David Caple

New Member
Joined
Feb 21, 2015
Messages
3
Hello all, I apologise for the length of this first post but I want to give as much information as I can. Whilst I would never call myself a nerd I have what I would assess as maybe being an enthusiastic amateur knowledge and experience with computers.

This afternoon I wanted to move my laptop to another room so that I could show somebody something and this is the sequence of events and my attempts to resolve the ensuing problem. I use a Fujitsu Lifebook T730 64 bit running Win 7 Pro.

I am not suggesting these events are in anyway linked, they may be coincidental distractions, this is just a factual chain of events.

I left the laptop running and removed the HDMI lead to the external monitor. I had an extended desktop setup with the built-in display. I did not reset the display before disconnecting, I never have before.

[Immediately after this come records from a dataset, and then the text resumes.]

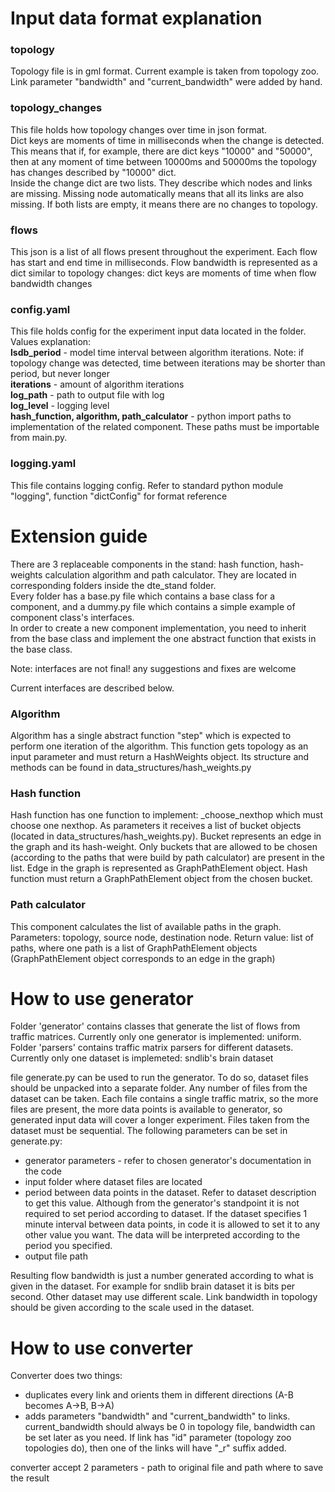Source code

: # Input data format explanation

### topology

Topology file is in gml format. Current example is taken from topology zoo. Link parameter "bandwidth" and "current_bandwidth" were added by hand.

### topology_changes

This file holds how topology changes over time in json format.  
Dict keys are moments of time in milliseconds when the change is detected. This means that if, for example, there are dict keys "10000" and "50000", then at any moment of time between 10000ms and 50000ms the topology has changes described by "10000" dict.  
Inside the change dict are two lists. They describe which nodes and links are missing. Missing node automatically means that all its links are also missing. If both lists are empty, it means there are no changes to topology.

### flows

This json is a list of all flows present throughout the experiment. Each flow has start and end time in milliseconds. Flow bandwidth is represented as a dict similar to topology changes: dict keys are moments of time when flow bandwidth changes

### config.yaml

This file holds config for the experiment input data located in the folder. Values explanation:  
**lsdb_period** - model time interval between algorithm iterations. Note: if topology change was detected, time between iterations may be shorter than period, but never longer  
**iterations** - amount of algorithm iterations  
**log_path** - path to output file with log  
**log_level** - logging level  
**hash_function, algorithm, path_calculator** - python import paths to implementation of the related component. These paths must be importable from main.py.  

### logging.yaml

This file contains logging config. Refer to standard python module "logging", function "dictConfig" for format reference

# Extension guide

There are 3 replaceable components in the stand: hash function, hash-weights calculation algorithm and path calculator. They are located in corresponding folders inside the dte_stand folder.    
Every folder has a base.py file which contains a base class for a component, and a dummy.py file which contains a simple example of component class's interfaces.  
In order to create a new component implementation, you need to inherit from the base class and implement the one abstract function that exists in the base class.

Note: interfaces are not final! any suggestions and fixes are welcome

Current interfaces are described below.

### Algorithm

Algorithm has a single abstract function "step" which is expected to perform one iteration of the algorithm. This function gets topology as an input parameter and must return a HashWeights object. Its structure and methods can be found in data_structures/hash_weights.py

### Hash function

Hash function has one function to implement: _choose_nexthop which must choose one nexthop. As parameters it receives a list of bucket objects (located in data_structures/hash_weights.py). Bucket represents an edge in the graph and its hash-weight. Only buckets that are allowed to be chosen (according to the paths that were build by path calculator) are present in the list. Edge in the graph is represented as GraphPathElement object. Hash function must return a GraphPathElement object from the chosen bucket.

### Path calculator

This component calculates the list of available paths in the graph. Parameters: topology, source node, destination node. Return value: list of paths, where one path is a list of GraphPathElement objects (GraphPathElement object corresponds to an edge in the graph)

# How to use generator

Folder 'generator' contains classes that generate the list of flows from traffic matrices. Currently only one generator is implemented: uniform.
Folder 'parsers' contains traffic matrix parsers for different datasets. Currently only one dataset is implemeted: sndlib's brain dataset

file generate.py can be used to run the generator. To do so, dataset files should be unpacked into a separate folder. Any number of files from the dataset can be taken. Each file contains a single traffic matrix, so the more files are present, the more data points is available to generator, so generated input data will cover a longer experiment. Files taken from the dataset must be sequential.
The following parameters can be set in generate.py:
 - generator parameters - refer to chosen generator's documentation in the code
 - input folder where dataset files are located
 - period between data points in the dataset. Refer to dataset description to get this value. Although from the generator's standpoint it is not required to set period according to dataset. If the dataset specifies 1 minute interval between data points, in code it is allowed to set it to any other value you want. The data will be interpreted according to the period you specified.
 - output file path

Resulting flow bandwidth is just a number generated according to what is given in the dataset. For example for sndlib brain dataset it is bits per second. Other dataset may use different scale. Link bandwidth in topology should be given according to the scale used in the dataset.

# How to use converter

Converter does two things:
 - duplicates every link and orients them in different directions (A-B becomes A->B, B->A)
 - adds parameters "bandwidth" and "current_bandwidth" to links. current_bandwidth should always be 0 in topology file, bandwidth can be set later as you need. If link has "id" parameter (topology zoo topologies do), then one of the links will have "_r" suffix added.

converter accept 2 parameters - path to original file and path where to save the result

I checked there was nothing connected to the USB hub that required software disconnection (webcam, printer, mains powered hard drive (not switched on), mouse dongle and two phones that were charging. I unplugged the USB hub.

I unplugged the mains power connection and plugged in the mouse dongle. I noticed that the built-in display was not showing a desktop it was showing the windows blue screen with the 'flower' in the middle. I assumed it would sort itself out by the time I went to the other room.

I moved the laptop but still no desktop and CTRL/ALT/DEL did not bring up the 'system' options screen so with no way to do a soft restart I had to turn off at the switch.

On restarting I was not offered the 'start normally' option and the desktop was very slow to load with start-up programmes, about 45 mins with constant disk activity.

When it did settle down I did an immediate restart to see how it handled it, it was took about 15 mins. I decided to look at a few things but on opening a browser to search for help the keyboard behaved erratically such as a 'g' did nothing, an 'e' produced a "?" on one occassion and a "backspace" on another! A 'backspace' produced a thin unfilled tall rectangle!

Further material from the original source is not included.